Requirement:
Using "你的商业博客糟糕的" as the search string, find the matching lines below and copy them.

[Records from a data collection]
☆ ☆ ☆ ☆

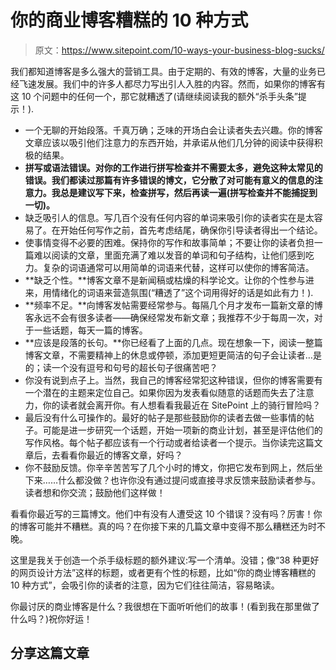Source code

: # 你的商业博客糟糕的 10 种方式

> 原文：<https://www.sitepoint.com/10-ways-your-business-blog-sucks/>

我们都知道博客是多么强大的营销工具。由于定期的、有效的博客，大量的业务已经飞速发展。我们中的许多人都尽力写出引人入胜的内容。然而，如果你的博客有这 10 个问题中的任何一个，那它就糟透了(请继续阅读我的额外“杀手头条”提示！).

*   一个无聊的开始段落。千真万确；乏味的开场白会让读者失去兴趣。你的博客文章应该以吸引他们注意力的东西开始，并承诺从他们几分钟的阅读中获得积极的结果。
*   **拼写或语法错误。对你的工作进行拼写检查并不需要太多，避免这种太常见的错误。我们都读过那篇有许多错误的博文，它分散了对可能有意义的信息的注意力。我总是建议写下来，检查拼写，然后再读一遍(拼写检查并不能捕捉到一切)。**
*   缺乏吸引人的信息。写几百个没有任何内容的单词来吸引你的读者实在是太容易了。在开始任何写作之前，首先考虑结尾，确保你引导读者得出一个结论。
*   使事情变得不必要的困难。保持你的写作和故事简单；不要让你的读者负担一篇难以阅读的文章，里面充满了难以发音的单词和句子结构，让他们感到吃力。复杂的词语通常可以用简单的词语来代替，这样可以使你的博客简洁。
*   **缺乏个性。**博客文章不是新闻稿或枯燥的科学论文。让你的个性参与进来，用情绪化的词语来营造氛围(“糟透了”这个词用得好的话是如此有力！).
*   **频率不足。**向博客发帖需要经常参与。每隔几个月才发布一篇新文章的博客永远不会有很多读者——确保经常发布新文章；我推荐不少于每周一次，对于一些话题，每天一篇的博客。
*   **应该是段落的长句。**你已经看了上面的几点。现在想象一下，阅读一整篇博客文章，不需要精神上的休息或停顿，添加更短更简洁的句子会让读者…是的；读一个没有逗号和句号的超长句子很痛苦吧？
*   你没有说到点子上。当然，我自己的博客经常犯这种错误，但你的博客需要有一个潜在的主题来定位自己。如果你因为发表看似随意的话题而失去了注意力，你的读者就会离开你。有人想看看我最近在 SitePoint 上的骑行冒险吗？
*   最后没有什么可操作的。最好的帖子是那些鼓励你的读者去做一些事情的帖子。可能是进一步研究一个话题，开始一项新的商业计划，甚至是评估他们的写作风格。每个帖子都应该有一个行动或者给读者一个提示。当你读完这篇文章后，去看看你最近的博客文章，好吗？
*   你不鼓励反馈。你辛辛苦苦写了几个小时的博文，你把它发布到网上，然后坐下来……什么都没做？也许你没有通过提问或直接寻求反馈来鼓励读者参与。读者想和你交流；鼓励他们这样做！

看看你最近写的三篇博文。他们中有没有人遭受这 10 个错误？没有吗？厉害！你的博客可能并不糟糕。真的吗？在你接下来的几篇文章中变得不那么糟糕还为时不晚。

这里是我关于创造一个杀手级标题的额外建议:写一个清单。没错；像“38 种更好的网页设计方法”这样的标题，或者更有个性的标题，比如“你的商业博客糟糕的 10 种方式”，会吸引你的读者的注意，因为它们往往简洁，容易略读。

你最讨厌的商业博客是什么？我很想在下面听听他们的故事！(看到我在那里做了什么吗？)祝你好运！

## 分享这篇文章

☆ ☆ ☆ ☆

Written response:
: # 你的商业博客糟糕的 10 种方式
这里是我关于创造一个杀手级标题的额外建议:写一个清单。没错；像“38 种更好的网页设计方法”这样的标题，或者更有个性的标题，比如“你的商业博客糟糕的 10 种方式”，会吸引你的读者的注意，因为它们往往简洁，容易略读。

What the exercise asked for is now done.